*** Block opens ***

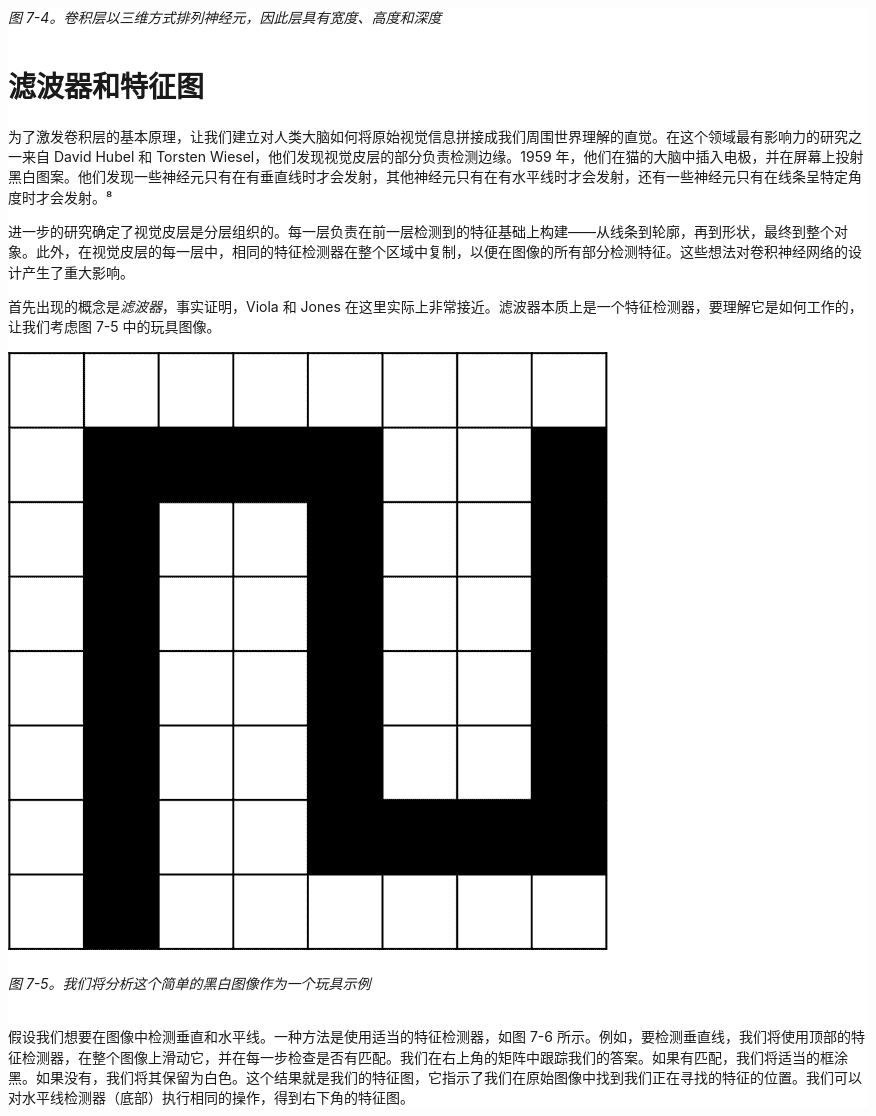 ###### 图 7-4。卷积层以三维方式排列神经元，因此层具有宽度、高度和深度

# 滤波器和特征图

为了激发卷积层的基本原理，让我们建立对人类大脑如何将原始视觉信息拼接成我们周围世界理解的直觉。在这个领域最有影响力的研究之一来自 David Hubel 和 Torsten Wiesel，他们发现视觉皮层的部分负责检测边缘。1959 年，他们在猫的大脑中插入电极，并在屏幕上投射黑白图案。他们发现一些神经元只有在有垂直线时才会发射，其他神经元只有在有水平线时才会发射，还有一些神经元只有在线条呈特定角度时才会发射。⁸

进一步的研究确定了视觉皮层是分层组织的。每一层负责在前一层检测到的特征基础上构建——从线条到轮廓，再到形状，最终到整个对象。此外，在视觉皮层的每一层中，相同的特征检测器在整个区域中复制，以便在图像的所有部分检测特征。这些想法对卷积神经网络的设计产生了重大影响。

首先出现的概念是*滤波器*，事实证明，Viola 和 Jones 在这里实际上非常接近。滤波器本质上是一个特征检测器，要理解它是如何工作的，让我们考虑图 7-5 中的玩具图像。

![](img/fdl2_0705.png)

###### 图 7-5。我们将分析这个简单的黑白图像作为一个玩具示例

假设我们想要在图像中检测垂直和水平线。一种方法是使用适当的特征检测器，如图 7-6 所示。例如，要检测垂直线，我们将使用顶部的特征检测器，在整个图像上滑动它，并在每一步检查是否有匹配。我们在右上角的矩阵中跟踪我们的答案。如果有匹配，我们将适当的框涂黑。如果没有，我们将其保留为白色。这个结果就是我们的特征图，它指示了我们在原始图像中找到我们正在寻找的特征的位置。我们可以对水平线检测器（底部）执行相同的操作，得到右下角的特征图。
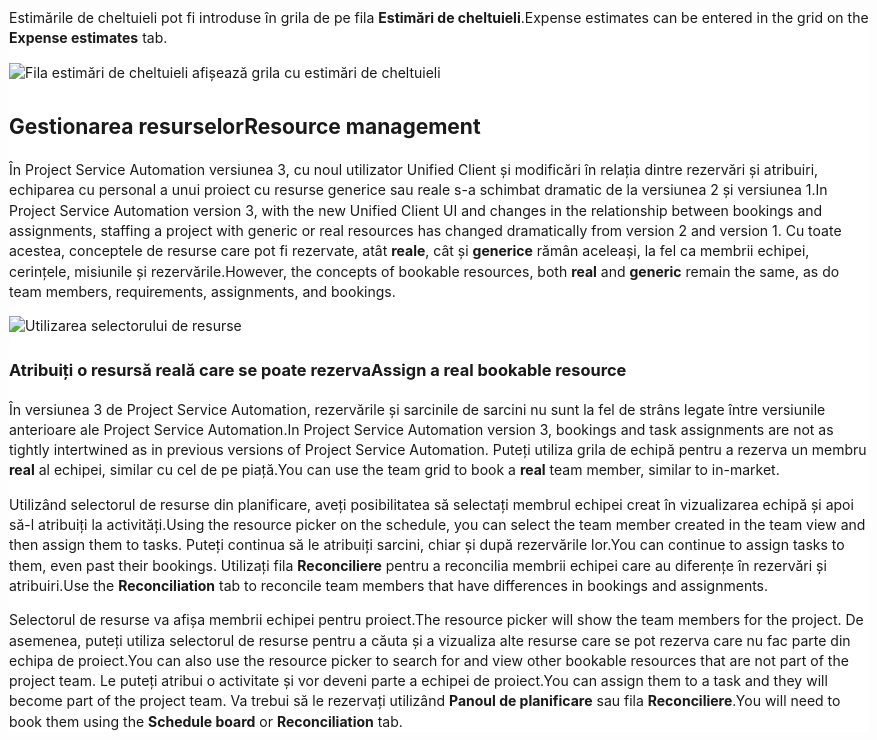 <span data-ttu-id="f13a9-179">Estimările de cheltuieli pot fi introduse în grila de pe fila **Estimări de cheltuieli**.</span><span class="sxs-lookup"><span data-stu-id="f13a9-179">Expense estimates can be entered in the grid on the **Expense estimates** tab.</span></span> 

![Fila estimări de cheltuieli afișează grila cu estimări de cheltuieli](media/expense-estimates-tab-04.png)

## <a name="resource-management"></a><span data-ttu-id="f13a9-181">Gestionarea resurselor</span><span class="sxs-lookup"><span data-stu-id="f13a9-181">Resource management</span></span>
<span data-ttu-id="f13a9-182">În Project Service Automation versiunea 3, cu noul utilizator Unified Client și modificări în relația dintre rezervări și atribuiri, echiparea cu personal a unui proiect cu resurse generice sau reale s-a schimbat dramatic de la versiunea 2 și versiunea 1.</span><span class="sxs-lookup"><span data-stu-id="f13a9-182">In Project Service Automation version 3, with the new Unified Client UI and changes in the relationship between bookings and assignments, staffing a project with generic or real resources has changed dramatically from version 2 and version 1.</span></span> <span data-ttu-id="f13a9-183">Cu toate acestea, conceptele de resurse care pot fi rezervate, atât **reale**, cât și **generice** rămân aceleași, la fel ca membrii echipei, cerințele, misiunile și rezervările.</span><span class="sxs-lookup"><span data-stu-id="f13a9-183">However, the concepts of bookable resources, both **real** and **generic** remain the same, as do team members, requirements, assignments, and bookings.</span></span>   

![Utilizarea selectorului de resurse](media/resource-management-05.png)

### <a name="assign-a-real-bookable-resource"></a><span data-ttu-id="f13a9-185">Atribuiți o resursă reală care se poate rezerva</span><span class="sxs-lookup"><span data-stu-id="f13a9-185">Assign a real bookable resource</span></span> 
<span data-ttu-id="f13a9-186">În versiunea 3 de Project Service Automation, rezervările și sarcinile de sarcini nu sunt la fel de strâns legate între versiunile anterioare ale Project Service Automation.</span><span class="sxs-lookup"><span data-stu-id="f13a9-186">In Project Service Automation version 3, bookings and task assignments are not as tightly intertwined as in previous versions of Project Service Automation.</span></span> <span data-ttu-id="f13a9-187">Puteți utiliza grila de echipă pentru a rezerva un membru **real** al echipei, similar cu cel de pe piață.</span><span class="sxs-lookup"><span data-stu-id="f13a9-187">You can use the team grid to book a **real** team member, similar to in-market.</span></span>

<span data-ttu-id="f13a9-188">Utilizând selectorul de resurse din planificare, aveți posibilitatea să selectați membrul echipei creat în vizualizarea echipă și apoi să-l atribuiți la activități.</span><span class="sxs-lookup"><span data-stu-id="f13a9-188">Using the resource picker on the schedule, you can select the team member created in the team view and then assign them to tasks.</span></span> <span data-ttu-id="f13a9-189">Puteți continua să le atribuiți sarcini, chiar și după rezervările lor.</span><span class="sxs-lookup"><span data-stu-id="f13a9-189">You can continue to assign tasks to them, even past their bookings.</span></span> <span data-ttu-id="f13a9-190">Utilizați fila **Reconciliere** pentru a reconcilia membrii echipei care au diferențe în rezervări și atribuiri.</span><span class="sxs-lookup"><span data-stu-id="f13a9-190">Use the **Reconciliation** tab to reconcile team members that have differences in bookings and assignments.</span></span>

<span data-ttu-id="f13a9-191">Selectorul de resurse va afișa membrii echipei pentru proiect.</span><span class="sxs-lookup"><span data-stu-id="f13a9-191">The resource picker will show the team members for the project.</span></span> <span data-ttu-id="f13a9-192">De asemenea, puteți utiliza selectorul de resurse pentru a căuta și a vizualiza alte resurse care se pot rezerva care nu fac parte din echipa de proiect.</span><span class="sxs-lookup"><span data-stu-id="f13a9-192">You can also use the resource picker to search for and view other bookable resources that are not part of the project team.</span></span> <span data-ttu-id="f13a9-193">Le puteți atribui o activitate și vor deveni parte a echipei de proiect.</span><span class="sxs-lookup"><span data-stu-id="f13a9-193">You can assign them to a task and they will become part of the project team.</span></span> <span data-ttu-id="f13a9-194">Va trebui să le rezervați utilizând **Panoul de planificare** sau fila **Reconciliere**.</span><span class="sxs-lookup"><span data-stu-id="f13a9-194">You will need to book them using the **Schedule board** or **Reconciliation** tab.</span></span>
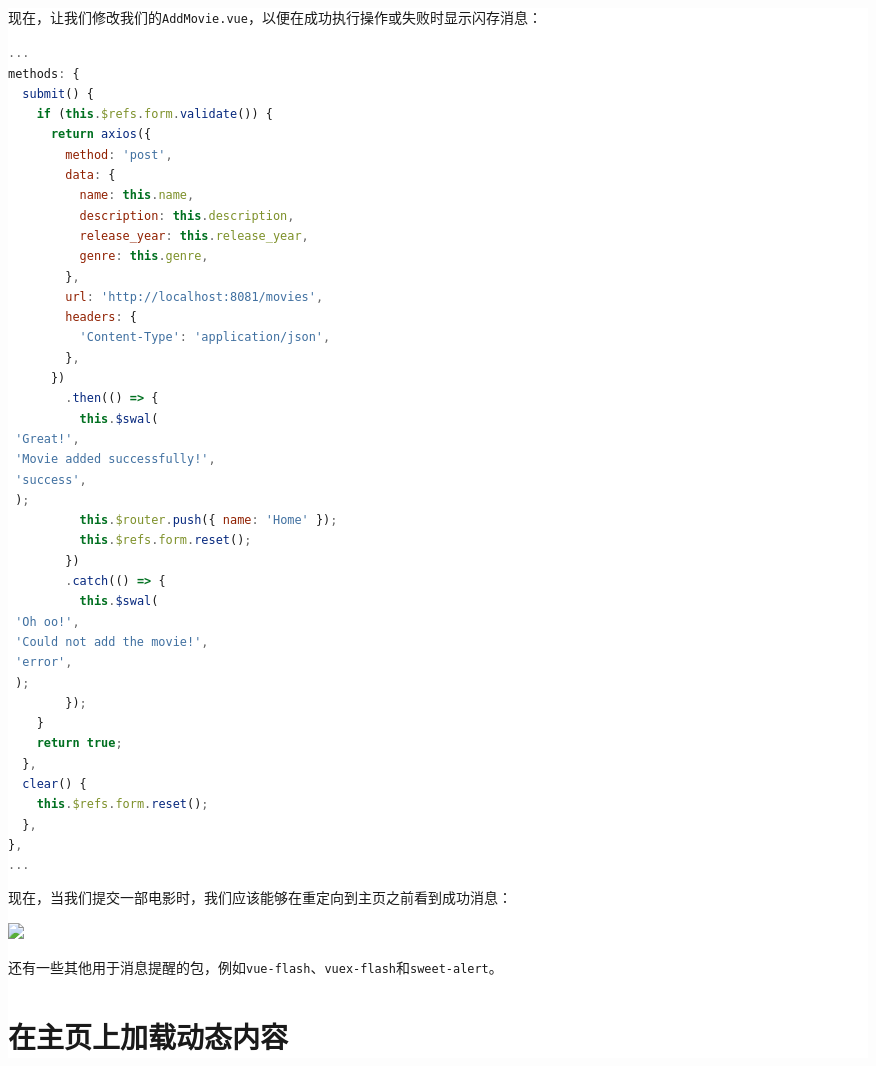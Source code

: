 现在，让我们修改我们的`AddMovie.vue`，以便在成功执行操作或失败时显示闪存消息：

```js
...
methods: {
  submit() {
    if (this.$refs.form.validate()) {
      return axios({
        method: 'post',
        data: {
          name: this.name,
          description: this.description,
          release_year: this.release_year,
          genre: this.genre,
        },
        url: 'http://localhost:8081/movies',
        headers: {
          'Content-Type': 'application/json',
        },
      })
        .then(() => {
          this.$swal(
 'Great!',
 'Movie added successfully!',
 'success',
 );
          this.$router.push({ name: 'Home' });
          this.$refs.form.reset();
        })
        .catch(() => {
          this.$swal(
 'Oh oo!',
 'Could not add the movie!',
 'error',
 );
        });
    }
    return true;
  },
  clear() {
    this.$refs.form.reset();
  },
},
...
```

现在，当我们提交一部电影时，我们应该能够在重定向到主页之前看到成功消息：

![](https://github.com/OpenDocCN/freelearn-node-zh/raw/master/docs/flstk-dev-vue-node/img/e379a65e-69c5-4a66-931b-ce8bf96ff61f.png)

还有一些其他用于消息提醒的包，例如`vue-flash`、`vuex-flash`和`sweet-alert`。

# 在主页上加载动态内容
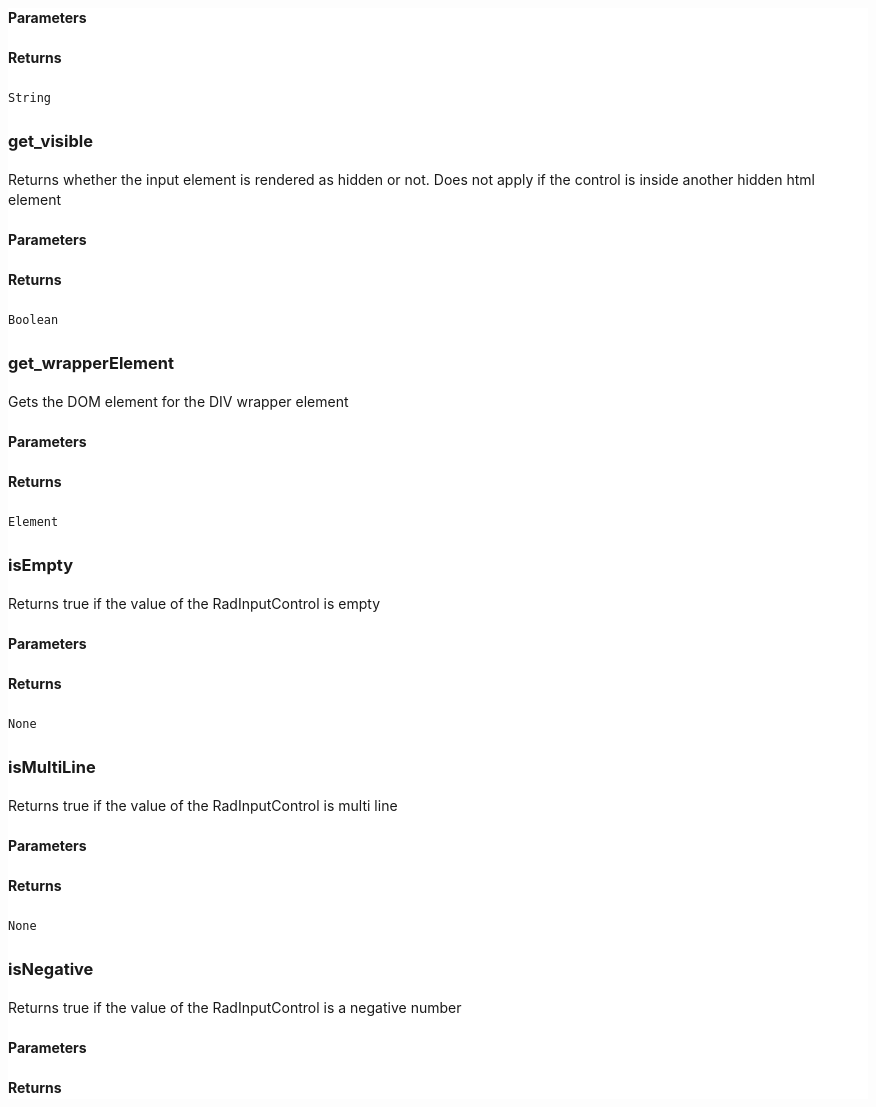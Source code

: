 #### Parameters

#### Returns

`String` 

### get_visible

Returns whether the input element is rendered as hidden or not. Does not apply if the control is inside another hidden html element

#### Parameters

#### Returns

`Boolean` 

### get_wrapperElement

Gets the DOM element for the DIV wrapper element

#### Parameters

#### Returns

`Element` 

### isEmpty

Returns true if the value of the RadInputControl is empty

#### Parameters

#### Returns

`None` 

### isMultiLine

Returns true if the value of the RadInputControl is multi line

#### Parameters

#### Returns

`None` 

### isNegative

Returns true if the value of the RadInputControl is a negative number

#### Parameters

#### Returns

*** Block closes ***

▸ **What this task involves**
Take the whole listing above and copy it exactly. Pictures do not go into the copy.

▸ **Solution below**
 ###### 图 7-4。卷积层以三维方式排列神经元，因此层具有宽度、高度和深度

# 滤波器和特征图

为了激发卷积层的基本原理，让我们建立对人类大脑如何将原始视觉信息拼接成我们周围世界理解的直觉。在这个领域最有影响力的研究之一来自 David Hubel 和 Torsten Wiesel，他们发现视觉皮层的部分负责检测边缘。1959 年，他们在猫的大脑中插入电极，并在屏幕上投射黑白图案。他们发现一些神经元只有在有垂直线时才会发射，其他神经元只有在有水平线时才会发射，还有一些神经元只有在线条呈特定角度时才会发射。⁸

进一步的研究确定了视觉皮层是分层组织的。每一层负责在前一层检测到的特征基础上构建——从线条到轮廓，再到形状，最终到整个对象。此外，在视觉皮层的每一层中，相同的特征检测器在整个区域中复制，以便在图像的所有部分检测特征。这些想法对卷积神经网络的设计产生了重大影响。

首先出现的概念是*滤波器*，事实证明，Viola 和 Jones 在这里实际上非常接近。滤波器本质上是一个特征检测器，要理解它是如何工作的，让我们考虑图 7-5 中的玩具图像。

![](img/fdl2_0705.png)

###### 图 7-5。我们将分析这个简单的黑白图像作为一个玩具示例

假设我们想要在图像中检测垂直和水平线。一种方法是使用适当的特征检测器，如图 7-6 所示。例如，要检测垂直线，我们将使用顶部的特征检测器，在整个图像上滑动它，并在每一步检查是否有匹配。我们在右上角的矩阵中跟踪我们的答案。如果有匹配，我们将适当的框涂黑。如果没有，我们将其保留为白色。这个结果就是我们的特征图，它指示了我们在原始图像中找到我们正在寻找的特征的位置。我们可以对水平线检测器（底部）执行相同的操作，得到右下角的特征图。
 <span data-ttu-id="f13a9-179">Estimările de cheltuieli pot fi introduse în grila de pe fila **Estimări de cheltuieli**.</span><span class="sxs-lookup"><span data-stu-id="f13a9-179">Expense estimates can be entered in the grid on the **Expense estimates** tab.</span></span> 

![Fila estimări de cheltuieli afișează grila cu estimări de cheltuieli](media/expense-estimates-tab-04.png)

## <a name="resource-management"></a><span data-ttu-id="f13a9-181">Gestionarea resurselor</span><span class="sxs-lookup"><span data-stu-id="f13a9-181">Resource management</span></span>
<span data-ttu-id="f13a9-182">În Project Service Automation versiunea 3, cu noul utilizator Unified Client și modificări în relația dintre rezervări și atribuiri, echiparea cu personal a unui proiect cu resurse generice sau reale s-a schimbat dramatic de la versiunea 2 și versiunea 1.</span><span class="sxs-lookup"><span data-stu-id="f13a9-182">In Project Service Automation version 3, with the new Unified Client UI and changes in the relationship between bookings and assignments, staffing a project with generic or real resources has changed dramatically from version 2 and version 1.</span></span> <span data-ttu-id="f13a9-183">Cu toate acestea, conceptele de resurse care pot fi rezervate, atât **reale**, cât și **generice** rămân aceleași, la fel ca membrii echipei, cerințele, misiunile și rezervările.</span><span class="sxs-lookup"><span data-stu-id="f13a9-183">However, the concepts of bookable resources, both **real** and **generic** remain the same, as do team members, requirements, assignments, and bookings.</span></span>   

![Utilizarea selectorului de resurse](media/resource-management-05.png)

### <a name="assign-a-real-bookable-resource"></a><span data-ttu-id="f13a9-185">Atribuiți o resursă reală care se poate rezerva</span><span class="sxs-lookup"><span data-stu-id="f13a9-185">Assign a real bookable resource</span></span> 
<span data-ttu-id="f13a9-186">În versiunea 3 de Project Service Automation, rezervările și sarcinile de sarcini nu sunt la fel de strâns legate între versiunile anterioare ale Project Service Automation.</span><span class="sxs-lookup"><span data-stu-id="f13a9-186">In Project Service Automation version 3, bookings and task assignments are not as tightly intertwined as in previous versions of Project Service Automation.</span></span> <span data-ttu-id="f13a9-187">Puteți utiliza grila de echipă pentru a rezerva un membru **real** al echipei, similar cu cel de pe piață.</span><span class="sxs-lookup"><span data-stu-id="f13a9-187">You can use the team grid to book a **real** team member, similar to in-market.</span></span>

<span data-ttu-id="f13a9-188">Utilizând selectorul de resurse din planificare, aveți posibilitatea să selectați membrul echipei creat în vizualizarea echipă și apoi să-l atribuiți la activități.</span><span class="sxs-lookup"><span data-stu-id="f13a9-188">Using the resource picker on the schedule, you can select the team member created in the team view and then assign them to tasks.</span></span> <span data-ttu-id="f13a9-189">Puteți continua să le atribuiți sarcini, chiar și după rezervările lor.</span><span class="sxs-lookup"><span data-stu-id="f13a9-189">You can continue to assign tasks to them, even past their bookings.</span></span> <span data-ttu-id="f13a9-190">Utilizați fila **Reconciliere** pentru a reconcilia membrii echipei care au diferențe în rezervări și atribuiri.</span><span class="sxs-lookup"><span data-stu-id="f13a9-190">Use the **Reconciliation** tab to reconcile team members that have differences in bookings and assignments.</span></span>

<span data-ttu-id="f13a9-191">Selectorul de resurse va afișa membrii echipei pentru proiect.</span><span class="sxs-lookup"><span data-stu-id="f13a9-191">The resource picker will show the team members for the project.</span></span> <span data-ttu-id="f13a9-192">De asemenea, puteți utiliza selectorul de resurse pentru a căuta și a vizualiza alte resurse care se pot rezerva care nu fac parte din echipa de proiect.</span><span class="sxs-lookup"><span data-stu-id="f13a9-192">You can also use the resource picker to search for and view other bookable resources that are not part of the project team.</span></span> <span data-ttu-id="f13a9-193">Le puteți atribui o activitate și vor deveni parte a echipei de proiect.</span><span class="sxs-lookup"><span data-stu-id="f13a9-193">You can assign them to a task and they will become part of the project team.</span></span> <span data-ttu-id="f13a9-194">Va trebui să le rezervați utilizând **Panoul de planificare** sau fila **Reconciliere**.</span><span class="sxs-lookup"><span data-stu-id="f13a9-194">You will need to book them using the **Schedule board** or **Reconciliation** tab.</span></span>
Source code

: 现在，让我们修改我们的`AddMovie.vue`，以便在成功执行操作或失败时显示闪存消息：

```js
...
methods: {
  submit() {
    if (this.$refs.form.validate()) {
      return axios({
        method: 'post',
        data: {
          name: this.name,
          description: this.description,
          release_year: this.release_year,
          genre: this.genre,
        },
        url: 'http://localhost:8081/movies',
        headers: {
          'Content-Type': 'application/json',
        },
      })
        .then(() => {
          this.$swal(
 'Great!',
 'Movie added successfully!',
 'success',
 );
          this.$router.push({ name: 'Home' });
          this.$refs.form.reset();
        })
        .catch(() => {
          this.$swal(
 'Oh oo!',
 'Could not add the movie!',
 'error',
 );
        });
    }
    return true;
  },
  clear() {
    this.$refs.form.reset();
  },
},
...
```

现在，当我们提交一部电影时，我们应该能够在重定向到主页之前看到成功消息：

![](https://github.com/OpenDocCN/freelearn-node-zh/raw/master/docs/flstk-dev-vue-node/img/e379a65e-69c5-4a66-931b-ce8bf96ff61f.png)

还有一些其他用于消息提醒的包，例如`vue-flash`、`vuex-flash`和`sweet-alert`。

# 在主页上加载动态内容
Source code

: #### Parameters

#### Returns

`String` 

### get_visible

Returns whether the input element is rendered as hidden or not. Does not apply if the control is inside another hidden html element

#### Parameters

#### Returns

`Boolean` 

### get_wrapperElement

Gets the DOM element for the DIV wrapper element

#### Parameters

#### Returns

`Element` 

### isEmpty

Returns true if the value of the RadInputControl is empty

#### Parameters

#### Returns

`None` 

### isMultiLine

Returns true if the value of the RadInputControl is multi line

#### Parameters

#### Returns

`None` 

### isNegative

Returns true if the value of the RadInputControl is a negative number

#### Parameters

#### Returns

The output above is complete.